The National Association of Mortgage Brokers and Advisers says that discussions so far with the FSA ...
The National Association of Mortgage Brokers and Advisers says that discussions so far with the FSA indicate its response document to CP146, the consultation paper proposing reform of the way mortgages are sold, is being taken seriously and it is fairly confident that its message is getting through.
NAMBA, which jointly issued its response together with AIFA, says the key to successful reform is undertaking proper cost/benefit analysis of the proposed new rules.
This will ensure that the industry does not flounder in too much red tape that does not actually improve the outcomes for customers.
AIFA's influence on the response seems to come forth in the response calling on the FSA not to introduce rules that make it impossible for smaller IFA firms to carry the costs to the advantage of larger players in the industry.

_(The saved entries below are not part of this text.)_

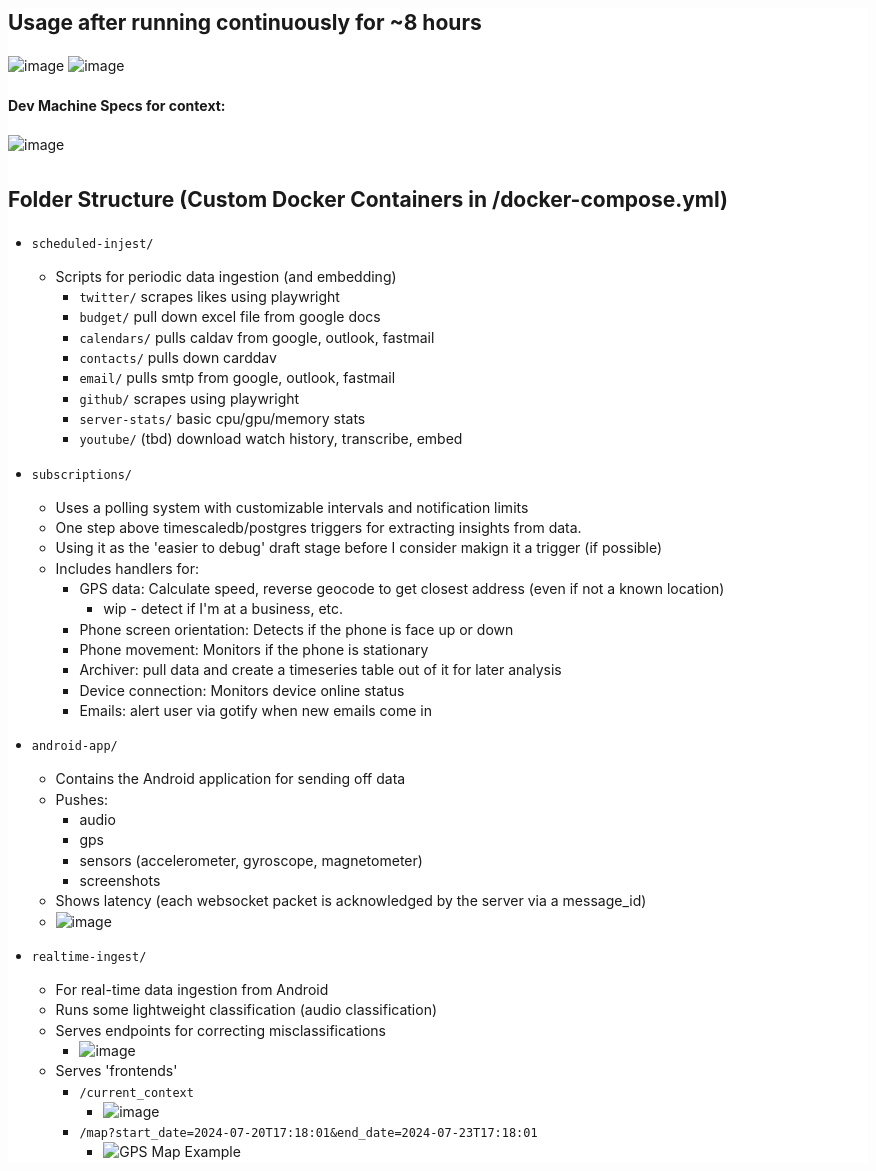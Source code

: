 ## Usage after running continuously for ~8 hours
![image](./readme_assets/ctop.png)
![image](./readme_assets/nvtop.png)

#### Dev Machine Specs for context:
<img width="507" alt="image" src="./readme_assets/dev_machine_specs.png">

## Folder Structure (Custom Docker Containers in /docker-compose.yml)
- `scheduled-injest/`
  - Scripts for periodic data ingestion (and embedding)
    - `twitter/`   scrapes likes using playwright
    - `budget/`    pull down excel file from google docs
    - `calendars/` pulls caldav from google, outlook, fastmail
    - `contacts/`  pulls down carddav
    - `email/`     pulls smtp from google, outlook, fastmail
    - `github/`    scrapes using playwright
    - `server-stats/` basic cpu/gpu/memory stats
    - `youtube/`  (tbd) download watch history, transcribe, embed

- `subscriptions/`
  - Uses a polling system with customizable intervals and notification limits
  - One step above timescaledb/postgres triggers for extracting insights from data.
  - Using it as the 'easier to debug' draft stage before I consider makign it a trigger (if possible)
  - Includes handlers for:
    - GPS data: Calculate speed, reverse geocode to get closest address (even if not a known location)
      - wip - detect if I'm at a business, etc.
    - Phone screen orientation: Detects if the phone is face up or down
    - Phone movement: Monitors if the phone is stationary
    - Archiver: pull data and create a timeseries table out of it for later analysis
    - Device connection: Monitors device online status
    - Emails: alert user via gotify when new emails come in

- `android-app/`
  - Contains the Android application for sending off data
  - Pushes:
    - audio
    - gps
    - sensors (accelerometer, gyroscope, magnetometer)
    - screenshots
  - Shows latency (each websocket packet is acknowledged by the server via a message_id)
  - <img width="507" alt="image" src="./readme_assets/app.png"> 
  
- `realtime-ingest/`
  - For real-time data ingestion from Android
  - Runs some lightweight classification (audio classification)
  - Serves endpoints for correcting misclassifications
    - <img width="507" alt="image" src="./readme_assets/label_detection.png"> 
  - Serves 'frontends'
    - `/current_context`
      - <img width="507" alt="image" src="./readme_assets/current_context.png"> 
    - `/map?start_date=2024-07-20T17:18:01&end_date=2024-07-23T17:18:01`
      - ![GPS Map Example](./readme_assets/gps-map.png)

It is impossible to confirm this influence because AIFA is referring all questions on the response to NAMBA as the association with more expertise on mortgage issues.
The response also controversially states that the "mortgage intermediary market has been largely free of scandal and the regulation should reflect this."
Some five million Britons snared up in the arguments over endowment mortgages may beg to differ.
However, a NAMBA spokesman says that in constructing its response the association was keen to stick to the particular proposals put forward in CP146 specifically regarding regulation of mortgage advice.
Endowments are an issue of investment advisory regulations rather than the mortgage adviser rules put forward in CP146, the spokesman says, and the response has been constructed with this in mind.
He says that it may of course be difficult to explain the nuances to customers, but associations can only respond to the proposals put forward by the regulator and raising tangential issues may not be the best way to do this.
The LIA meanwhile has returned a short answer to CP146 based on its understanding that the proposed new rules may have to be significantly altered once CP121 is finalised.
And with the FSA's response to the responses to CP121 likely delayed until sometime early next year, the whole CP146 schedule could slip too.
The LIA is particularly concerned about two issues with regard to CP146.
Firstly, it has concerns about differences in the way the word 'independent' will be used in the mortgage adviser and investment adviser roles.
And it is concerned about just what is meant by the 'non-advised sales' route given the proposals for filtering questions that the LIA says may create the "misunderstanding on the part of clients that they are receiving advice".